EXERCISE PROMPT | Copy out each line of the data that contains "correct".

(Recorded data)
== Segment start ==

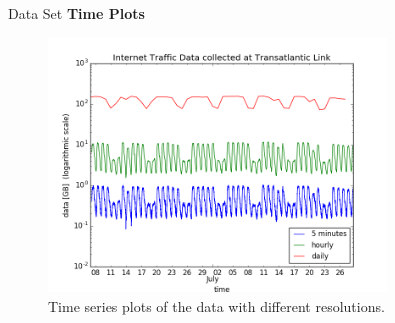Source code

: \documentclass{beamer}
\begin{document}
  \begin{frame}{Data Set}
   \textbf{Time Plots}
   \begin{figure}
       \includegraphics[width=0.8\textwidth]{images/datasets.png}
       \caption{Time series plots of the data with different resolutions.}
      \end{figure}
  \end{frame}
  
\end{document}
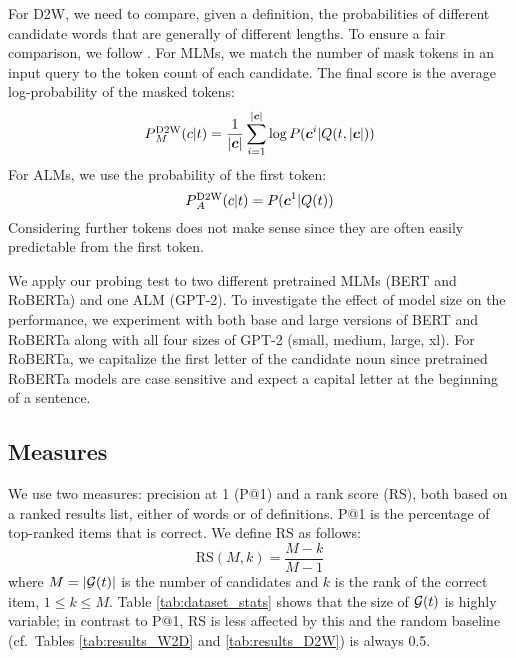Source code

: \documentclass[11pt,a4paper]{article}
\def\uprm#1#2{\mbox{$_#2^{\hbox{\scriptsize #1}}$}}
\begin{document}
For D2W, we need to compare, given a definition, the probabilities of
different candidate words that are generally of different lengths.
To ensure a fair comparison,
we follow
. For MLMs, we
match the number of mask tokens in an input query to the
token count of each candidate. The final score is the average log-probability of the masked tokens:
\begin{equation*}
    P\uprm{D2W}{M}(c|t) =
    \frac{1}{|\bm{c}|}\sum_{i=1}^{|\bm{c}|}\log P(\bm{c}^i |
    Q(t,|\bm{c}|))
\end{equation*}
For ALMs, we use the probability of
the first token:
\begin{equation*}
    P\uprm{D2W}{A}(c|t) =
     P(\bm{c}^1 |
    Q(t))
\end{equation*}
Considering further tokens does not make sense since they
are often easily predictable from the first token.


We apply our probing test to two different pretrained
MLMs (BERT and
RoBERTa) and one ALM
(GPT-2). 
To investigate the effect of model
size on the performance, we experiment with both
base and large versions of BERT and RoBERTa
along with all four sizes of GPT-2 (small, medium,
large, xl). 
For RoBERTa, we capitalize the first letter of the candidate
noun  since pretrained RoBERTa models are case sensitive
and expect a capital letter at the beginning of a
sentence.


\subsection{Measures}
We use two measures: precision at 1 (P@1) and a rank score
(RS), both based on a ranked results list, either of words
or of definitions. P@1 is the percentage of top-ranked items
that is correct.
We define RS as follows:  
\begin{equation*}
    \text{RS}(M,k) = \frac{M-k}{M-1}
\end{equation*}
where $M=|{\cal G}(t)|$ is the number of candidates  and
$k$ is the rank of the correct item, $1 \leq k \leq M$.
Table \ref{tab:dataset_stats} shows that the size of ${\cal G}(t)$
is highly variable;
in contrast to P@1, RS is less affected by
this and the random baseline (cf.\ Tables
\ref{tab:results_W2D}
and \ref{tab:results_D2W}) is always 0.5.  
\end{document}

== Segment end ==

EXERCISE RESPONSE |
that is correct.
$k$ is the rank of the correct item, $1 \leq k \leq M$.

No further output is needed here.